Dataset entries

^^^^

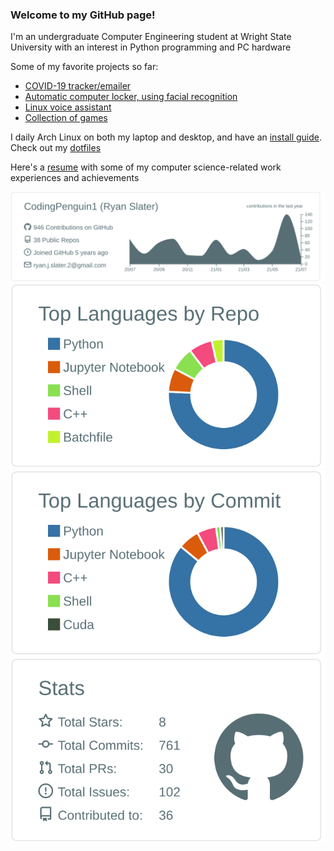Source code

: ### Welcome to my GitHub page!

I'm an undergraduate Computer Engineering student at Wright State University with an interest in Python programming and PC hardware

Some of my favorite projects so far:
- [COVID-19 tracker/emailer](https://github.com/CodingPenguin1/Covid-Tracker)
- [Automatic computer locker, using facial recognition](https://github.com/CodingPenguin1/facelocker)
- [Linux voice assistant](https://github.com/CodingPenguin1/JARVIS-Voice-Assistant)
- [Collection of games](https://github.com/CodingPenguin1/SlaterPythonGames)

I daily Arch Linux on both my laptop and desktop, and have an [install guide](https://github.com/CodingPenguin1/ArchLinuxInstallGuide). Check out my [dotfiles](https://github.com/CodingPenguin1/dotfiles)

Here's a [resume](https://docs.google.com/document/d/1ejyci6IRYtvvyN487E2jdfGGyzUU60aHhZeL6nYl2bU/edit?usp=sharing) with some of my computer science-related work experiences and achievements

![](https://raw.githubusercontent.com/CodingPenguin1/CodingPenguin1/master/profile-summary-card-output/default/0-profile-details.svg)
![](https://raw.githubusercontent.com/CodingPenguin1/CodingPenguin1/master/profile-summary-card-output/default/1-repos-per-language.svg)
![](https://raw.githubusercontent.com/CodingPenguin1/CodingPenguin1/master/profile-summary-card-output/default/2-most-commit-language.svg)
![](https://raw.githubusercontent.com/CodingPenguin1/CodingPenguin1/master/profile-summary-card-output/default/3-stats.svg)
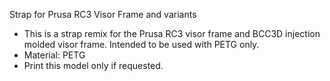 Strap for Prusa RC3 Visor Frame and variants
- This is a strap remix for the Prusa RC3 visor frame and BCC3D injection molded visor frame. Intended to be used with PETG only.
- Material: PETG
- Print this model only if requested.
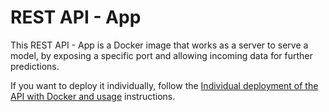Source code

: # REST API - App

This REST API - App is a Docker image that works as a server to serve a model, by exposing a specific port and allowing incoming data for further predictions.

If you want to deploy it individually, follow the [Individual deployment of the API with Docker and usage](../../README.md) instructions.
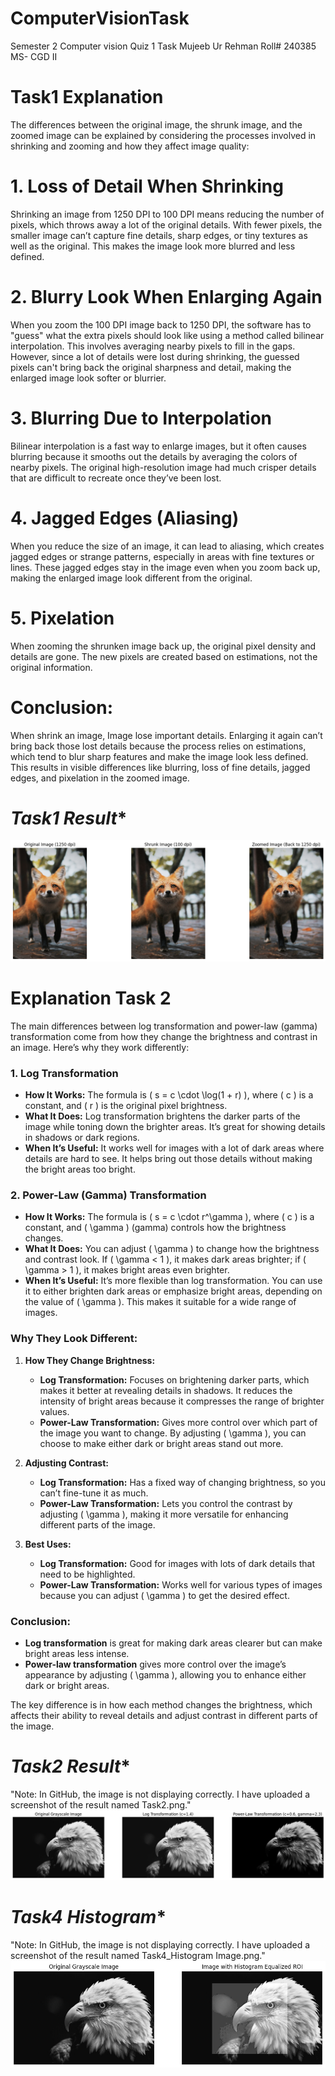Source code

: # ComputerVisionTask
Semester 2 Computer vision Quiz 1 Task
Mujeeb Ur Rehman
Roll# 240385
MS- CGD II
# **Task1 Explanation**

The differences between the original image, the shrunk image, and the zoomed image can be explained by considering the processes involved in shrinking and zooming and how they affect image quality:

# **1. Loss of Detail When Shrinking**
Shrinking an image from 1250 DPI to 100 DPI means reducing the number of pixels, which throws away a lot of the original details.
With fewer pixels, the smaller image can’t capture fine details, sharp edges, or tiny textures as well as the original. This makes the image look more blurred and less defined.
# **2. Blurry Look When Enlarging Again**
When you zoom the 100 DPI image back to 1250 DPI, the software has to "guess" what the extra pixels should look like using a method called bilinear interpolation. This involves averaging nearby pixels to fill in the gaps.
However, since a lot of details were lost during shrinking, the guessed pixels can't bring back the original sharpness and detail, making the enlarged image look softer or blurrier.
# **3. Blurring Due to Interpolation**
Bilinear interpolation is a fast way to enlarge images, but it often causes blurring because it smooths out the details by averaging the colors of nearby pixels.
The original high-resolution image had much crisper details that are difficult to recreate once they’ve been lost.
# **4. Jagged Edges (Aliasing)**
When you reduce the size of an image, it can lead to aliasing, which creates jagged edges or strange patterns, especially in areas with fine textures or lines.
These jagged edges stay in the image even when you zoom back up, making the enlarged image look different from the original.
# **5. Pixelation**
When zooming the shrunken image back up, the original pixel density and details are gone. The new pixels are created based on estimations, not the original information.

# **Conclusion:**
When  shrink an image, Image lose important details. Enlarging it again can’t bring back those lost details because the process relies on estimations, which tend to blur sharp features and make the image look less defined. This results in visible differences like blurring, loss of fine details, jagged edges, and pixelation in the zoomed image.
# *Task1 Result**
![Task 1 Result](task1.png)


# **Explanation Task 2**
The main differences between log transformation and power-law (gamma) transformation come from how they change the brightness and contrast in an image. Here’s why they work differently:

### 1. **Log Transformation**
   - **How It Works:** The formula is \( s = c \cdot \log(1 + r) \), where \( c \) is a constant, and \( r \) is the original pixel brightness.
   - **What It Does:** Log transformation brightens the darker parts of the image while toning down the brighter areas. It’s great for showing details in shadows or dark regions.
   - **When It’s Useful:** It works well for images with a lot of dark areas where details are hard to see. It helps bring out those details without making the bright areas too bright.

### 2. **Power-Law (Gamma) Transformation**
   - **How It Works:** The formula is \( s = c \cdot r^\gamma \), where \( c \) is a constant, and \( \gamma \) (gamma) controls how the brightness changes.
   - **What It Does:** You can adjust \( \gamma \) to change how the brightness and contrast look. If \( \gamma < 1 \), it makes dark areas brighter; if \( \gamma > 1 \), it makes bright areas even brighter.
   - **When It’s Useful:** It’s more flexible than log transformation. You can use it to either brighten dark areas or emphasize bright areas, depending on the value of \( \gamma \). This makes it suitable for a wide range of images.

### Why They Look Different:
1. **How They Change Brightness:**
   - **Log Transformation:** Focuses on brightening darker parts, which makes it better at revealing details in shadows. It reduces the intensity of bright areas because it compresses the range of brighter values.
   - **Power-Law Transformation:** Gives more control over which part of the image you want to change. By adjusting \( \gamma \), you can choose to make either dark or bright areas stand out more.

2. **Adjusting Contrast:**
   - **Log Transformation:** Has a fixed way of changing brightness, so you can’t fine-tune it as much.
   - **Power-Law Transformation:** Lets you control the contrast by adjusting \( \gamma \), making it more versatile for enhancing different parts of the image.

3. **Best Uses:**
   - **Log Transformation:** Good for images with lots of dark details that need to be highlighted.
   - **Power-Law Transformation:** Works well for various types of images because you can adjust \( \gamma \) to get the desired effect.

### Conclusion:
- **Log transformation** is great for making dark areas clearer but can make bright areas less intense.
- **Power-law transformation** gives more control over the image’s appearance by adjusting \( \gamma \), allowing you to enhance either dark or bright areas.

The key difference is in how each method changes the brightness, which affects their ability to reveal details and adjust contrast in different parts of the image.
# *Task2 Result**
"Note: In GitHub, the image is not displaying correctly. I have uploaded a screenshot of the result named Task2.png."
![Task 2 Result](Task2.png)




# *Task4 Histogram**
"Note: In GitHub, the image is not displaying correctly. I have uploaded a screenshot of the result named Task4_Histogram Image.png."
![Task 4 Histogram Equalization Result](Task4_Histogram%20Image.png)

^^^^

About this task: Write out the data exactly, but not its pictures.

Response:
Source code

: ### Welcome to my GitHub page!

I'm an undergraduate Computer Engineering student at Wright State University with an interest in Python programming and PC hardware

Some of my favorite projects so far:
- [COVID-19 tracker/emailer](https://github.com/CodingPenguin1/Covid-Tracker)
- [Automatic computer locker, using facial recognition](https://github.com/CodingPenguin1/facelocker)
- [Linux voice assistant](https://github.com/CodingPenguin1/JARVIS-Voice-Assistant)
- [Collection of games](https://github.com/CodingPenguin1/SlaterPythonGames)

I daily Arch Linux on both my laptop and desktop, and have an [install guide](https://github.com/CodingPenguin1/ArchLinuxInstallGuide). Check out my [dotfiles](https://github.com/CodingPenguin1/dotfiles)

Here's a [resume](https://docs.google.com/document/d/1ejyci6IRYtvvyN487E2jdfGGyzUU60aHhZeL6nYl2bU/edit?usp=sharing) with some of my computer science-related work experiences and achievements

![](https://raw.githubusercontent.com/CodingPenguin1/CodingPenguin1/master/profile-summary-card-output/default/0-profile-details.svg)
![](https://raw.githubusercontent.com/CodingPenguin1/CodingPenguin1/master/profile-summary-card-output/default/1-repos-per-language.svg)
![](https://raw.githubusercontent.com/CodingPenguin1/CodingPenguin1/master/profile-summary-card-output/default/2-most-commit-language.svg)
![](https://raw.githubusercontent.com/CodingPenguin1/CodingPenguin1/master/profile-summary-card-output/default/3-stats.svg)
 Strap for Prusa RC3 Visor Frame and variants
- This is a strap remix for the Prusa RC3 visor frame and BCC3D injection molded visor frame. Intended to be used with PETG only.
- Material: PETG
- Print this model only if requested.
Source code

: # REST API - App

This REST API - App is a Docker image that works as a server to serve a model, by exposing a specific port and allowing incoming data for further predictions.

If you want to deploy it individually, follow the [Individual deployment of the API with Docker and usage](../../README.md) instructions.
Source code

: # ComputerVisionTask
Semester 2 Computer vision Quiz 1 Task
Mujeeb Ur Rehman
Roll# 240385
MS- CGD II
# **Task1 Explanation**

The differences between the original image, the shrunk image, and the zoomed image can be explained by considering the processes involved in shrinking and zooming and how they affect image quality:

# **1. Loss of Detail When Shrinking**
Shrinking an image from 1250 DPI to 100 DPI means reducing the number of pixels, which throws away a lot of the original details.
With fewer pixels, the smaller image can’t capture fine details, sharp edges, or tiny textures as well as the original. This makes the image look more blurred and less defined.
# **2. Blurry Look When Enlarging Again**
When you zoom the 100 DPI image back to 1250 DPI, the software has to "guess" what the extra pixels should look like using a method called bilinear interpolation. This involves averaging nearby pixels to fill in the gaps.
However, since a lot of details were lost during shrinking, the guessed pixels can't bring back the original sharpness and detail, making the enlarged image look softer or blurrier.
# **3. Blurring Due to Interpolation**
Bilinear interpolation is a fast way to enlarge images, but it often causes blurring because it smooths out the details by averaging the colors of nearby pixels.
The original high-resolution image had much crisper details that are difficult to recreate once they’ve been lost.
# **4. Jagged Edges (Aliasing)**
When you reduce the size of an image, it can lead to aliasing, which creates jagged edges or strange patterns, especially in areas with fine textures or lines.
These jagged edges stay in the image even when you zoom back up, making the enlarged image look different from the original.
# **5. Pixelation**
When zooming the shrunken image back up, the original pixel density and details are gone. The new pixels are created based on estimations, not the original information.

# **Conclusion:**
When  shrink an image, Image lose important details. Enlarging it again can’t bring back those lost details because the process relies on estimations, which tend to blur sharp features and make the image look less defined. This results in visible differences like blurring, loss of fine details, jagged edges, and pixelation in the zoomed image.
# *Task1 Result**
![Task 1 Result](task1.png)


# **Explanation Task 2**
The main differences between log transformation and power-law (gamma) transformation come from how they change the brightness and contrast in an image. Here’s why they work differently:

### 1. **Log Transformation**
   - **How It Works:** The formula is \( s = c \cdot \log(1 + r) \), where \( c \) is a constant, and \( r \) is the original pixel brightness.
   - **What It Does:** Log transformation brightens the darker parts of the image while toning down the brighter areas. It’s great for showing details in shadows or dark regions.
   - **When It’s Useful:** It works well for images with a lot of dark areas where details are hard to see. It helps bring out those details without making the bright areas too bright.

### 2. **Power-Law (Gamma) Transformation**
   - **How It Works:** The formula is \( s = c \cdot r^\gamma \), where \( c \) is a constant, and \( \gamma \) (gamma) controls how the brightness changes.
   - **What It Does:** You can adjust \( \gamma \) to change how the brightness and contrast look. If \( \gamma < 1 \), it makes dark areas brighter; if \( \gamma > 1 \), it makes bright areas even brighter.
   - **When It’s Useful:** It’s more flexible than log transformation. You can use it to either brighten dark areas or emphasize bright areas, depending on the value of \( \gamma \). This makes it suitable for a wide range of images.

### Why They Look Different:
1. **How They Change Brightness:**
   - **Log Transformation:** Focuses on brightening darker parts, which makes it better at revealing details in shadows. It reduces the intensity of bright areas because it compresses the range of brighter values.
   - **Power-Law Transformation:** Gives more control over which part of the image you want to change. By adjusting \( \gamma \), you can choose to make either dark or bright areas stand out more.

2. **Adjusting Contrast:**
   - **Log Transformation:** Has a fixed way of changing brightness, so you can’t fine-tune it as much.
   - **Power-Law Transformation:** Lets you control the contrast by adjusting \( \gamma \), making it more versatile for enhancing different parts of the image.

3. **Best Uses:**
   - **Log Transformation:** Good for images with lots of dark details that need to be highlighted.
   - **Power-Law Transformation:** Works well for various types of images because you can adjust \( \gamma \) to get the desired effect.

### Conclusion:
- **Log transformation** is great for making dark areas clearer but can make bright areas less intense.
- **Power-law transformation** gives more control over the image’s appearance by adjusting \( \gamma \), allowing you to enhance either dark or bright areas.

The key difference is in how each method changes the brightness, which affects their ability to reveal details and adjust contrast in different parts of the image.
# *Task2 Result**
"Note: In GitHub, the image is not displaying correctly. I have uploaded a screenshot of the result named Task2.png."
![Task 2 Result](Task2.png)




# *Task4 Histogram**
"Note: In GitHub, the image is not displaying correctly. I have uploaded a screenshot of the result named Task4_Histogram Image.png."
![Task 4 Histogram Equalization Result](Task4_Histogram%20Image.png)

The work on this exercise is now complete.